Gabbana svilisce la storia degli uomini e delle donne che per quella cosa che lui definisce “etichetta” hanno lottato e in certi casi pure perso la vita. Se oggi quelli come lo stilista possono permettersi queste piroette dialettiche, mostrandosi – nei fatti – omosessuali mentre negano il valore dell’identità pubblica e del pieno riconoscimento politico, è perché ci sono stati molti gay che hanno avuto la non semplice onestà di assumere pienamente su di sé il peso dello sguardo degli altri. Annullare la differenza – “prima che gay, etero o bisex siamo esseri umani”, un po’ come quelli che al “Black lives matter” rispondono con l’insensato e anzi colpevole “All lives matter” – in un mondo in cui la differenza produce ancora orrori e morte, è ipocrita e irresponsabile. La differenza omosessuale è una realtà che ogni bambino gay impara a conoscere presto e che non può nascondere. E Gabbana lo sa. Non può non saperlo. Ma vuole comunque far suo il pregiudizio comune del patriarcato, radice di ogni omofobia: uomo è meglio, il privilegio maschile cerca di tenerselo stretto.

C’è da dire che tutto questo è in super-sintonia con l’immaginario di Dolce e Gabbana, da decenni un tripudio di binarismo blindato in salsa folk, in cui i ruoli di genere sono ultra-polarizzati: il masculo e la fimmina, la donna vera-donna, l’uomo vero-uomo, il padre padrone e la femme fatale versione neorealista che ti serve pure la parmigiana. Questa l’Italia, anche oggi, nella visione nostalgico-caricaturale degli stilisti. E non così arbitrariamente, ahimè, visto che siamo il Paese in cui la maggior parte degli omosessuali famosi nasconde la sua identità o si fa promotrice del pregiudizio verso la visibilità LGBT. Questa è l’Italia che Dolce e Gabbana vendono soprattutto all’estero e soprattutto a chi vuole restare nella cartolina vintage tutta paesi, fiere, mercati e vecchie comari, immobilizzata dagli stereotipi e dai luoghi comuni.

Quanto è avvilente la riduzione che opera Gabbana – e che da sempre attuano i reazionari e i politici di destra, ma ora anche i registi più amati dagli stessi gay – dell’omosessualità ai gusti sessuali, a “quello che si fa sotto le lenzuola”. Essere gay è un insieme di cose molto complesse, ce lo insegnano gli studi di genere, che non a caso proprio in Italia stentano ad affermarsi (unica eccezione degna di questo nome a me nota, l’università di Verona). Esiste una cultura gay e una storia dell’omosessualità e del movimento LGBT, esistono temi sociali, antropologici, scientifici che si intrecciano e sono al centro di dibattiti e riflessioni che con la sessualità possono anche non aver nulla a che fare.

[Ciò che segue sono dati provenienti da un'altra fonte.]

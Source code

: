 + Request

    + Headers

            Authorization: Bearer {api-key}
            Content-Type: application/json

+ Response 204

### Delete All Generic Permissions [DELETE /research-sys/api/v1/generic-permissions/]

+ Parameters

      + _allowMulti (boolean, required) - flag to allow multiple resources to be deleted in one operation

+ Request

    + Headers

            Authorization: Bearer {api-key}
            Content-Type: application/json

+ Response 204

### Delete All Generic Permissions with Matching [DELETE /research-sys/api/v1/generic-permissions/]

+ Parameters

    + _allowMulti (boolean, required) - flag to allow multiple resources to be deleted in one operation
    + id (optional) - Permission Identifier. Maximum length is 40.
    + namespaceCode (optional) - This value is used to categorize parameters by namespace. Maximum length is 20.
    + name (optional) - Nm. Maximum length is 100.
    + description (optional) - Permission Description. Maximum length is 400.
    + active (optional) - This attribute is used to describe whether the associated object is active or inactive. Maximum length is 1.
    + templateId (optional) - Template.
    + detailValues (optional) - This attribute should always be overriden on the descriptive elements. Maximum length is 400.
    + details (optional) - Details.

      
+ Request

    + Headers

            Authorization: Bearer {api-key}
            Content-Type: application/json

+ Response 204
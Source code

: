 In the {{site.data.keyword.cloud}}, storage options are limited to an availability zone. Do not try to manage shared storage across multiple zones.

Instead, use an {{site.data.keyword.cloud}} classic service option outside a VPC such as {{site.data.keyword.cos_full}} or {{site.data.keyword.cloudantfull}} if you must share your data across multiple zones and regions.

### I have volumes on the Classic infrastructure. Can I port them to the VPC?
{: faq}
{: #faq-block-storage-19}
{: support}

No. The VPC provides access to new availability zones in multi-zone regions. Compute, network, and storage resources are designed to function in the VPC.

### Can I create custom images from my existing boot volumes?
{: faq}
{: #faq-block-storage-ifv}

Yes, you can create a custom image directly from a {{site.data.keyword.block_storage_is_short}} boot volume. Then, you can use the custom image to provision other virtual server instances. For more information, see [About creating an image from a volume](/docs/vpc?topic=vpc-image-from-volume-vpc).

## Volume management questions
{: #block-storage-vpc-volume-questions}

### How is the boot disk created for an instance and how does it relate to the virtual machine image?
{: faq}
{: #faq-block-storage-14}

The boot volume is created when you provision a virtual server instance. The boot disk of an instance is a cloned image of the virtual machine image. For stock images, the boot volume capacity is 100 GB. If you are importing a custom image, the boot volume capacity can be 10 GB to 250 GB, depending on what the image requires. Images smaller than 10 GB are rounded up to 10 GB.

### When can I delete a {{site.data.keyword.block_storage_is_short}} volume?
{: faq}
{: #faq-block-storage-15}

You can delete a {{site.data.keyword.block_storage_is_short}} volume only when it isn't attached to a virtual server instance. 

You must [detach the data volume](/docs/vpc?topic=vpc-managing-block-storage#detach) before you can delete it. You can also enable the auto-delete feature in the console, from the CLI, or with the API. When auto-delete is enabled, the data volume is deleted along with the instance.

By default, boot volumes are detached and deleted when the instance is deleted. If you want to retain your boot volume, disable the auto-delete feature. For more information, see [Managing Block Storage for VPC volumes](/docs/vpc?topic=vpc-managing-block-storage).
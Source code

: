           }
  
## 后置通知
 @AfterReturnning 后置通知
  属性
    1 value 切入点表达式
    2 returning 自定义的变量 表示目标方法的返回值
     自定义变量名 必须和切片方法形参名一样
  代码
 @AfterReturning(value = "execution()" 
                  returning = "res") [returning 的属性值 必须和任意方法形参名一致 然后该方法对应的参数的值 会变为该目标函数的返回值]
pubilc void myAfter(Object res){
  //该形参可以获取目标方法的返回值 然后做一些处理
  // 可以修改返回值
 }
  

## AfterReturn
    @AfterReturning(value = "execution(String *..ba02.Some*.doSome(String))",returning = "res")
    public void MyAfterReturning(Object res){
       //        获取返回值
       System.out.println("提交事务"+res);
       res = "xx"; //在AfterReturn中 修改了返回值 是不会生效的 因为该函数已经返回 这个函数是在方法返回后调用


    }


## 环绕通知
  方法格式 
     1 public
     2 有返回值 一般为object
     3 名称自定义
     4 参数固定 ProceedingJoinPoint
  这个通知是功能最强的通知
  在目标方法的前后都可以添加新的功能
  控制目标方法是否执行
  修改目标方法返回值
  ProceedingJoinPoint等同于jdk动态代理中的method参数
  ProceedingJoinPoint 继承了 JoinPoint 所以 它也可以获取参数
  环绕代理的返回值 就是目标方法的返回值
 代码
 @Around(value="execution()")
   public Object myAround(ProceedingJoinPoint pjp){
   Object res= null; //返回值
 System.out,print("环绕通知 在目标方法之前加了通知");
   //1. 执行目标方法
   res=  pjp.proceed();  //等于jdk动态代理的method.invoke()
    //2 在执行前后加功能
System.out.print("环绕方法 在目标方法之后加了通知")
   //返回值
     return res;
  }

Esiste l’omoaffettività e l’omogenitoritalità: l’identità gay ha risvolti affettivi, familiari, comunitari. Relegarla all’atto sessuale è un po’ retrogrado, degno di una sensibilità premoderna e bigotta.

In futuro magari asteniamoci dal diventare cassa di risonanza di questi rigurgiti oscurantisti: le esternazioni di Stefano Gabbana sul tema non meritano la nostra attenzione. Non vuole interessarsi di politica – come chiarì a Miley Cyrus durante l’ennesimo scontro sui social: meglio non dargli spazio, quindi, quando di fatto finisce col farlo. La sua opinione su questioni che interessano così intimamente la vita delle persone non può certo dirsi qualificata: l’uso responsabile delle parole è proprio di chi è in grado di apprezzare l’eleganza della solidarietà e, soprattutto, della riconoscenza.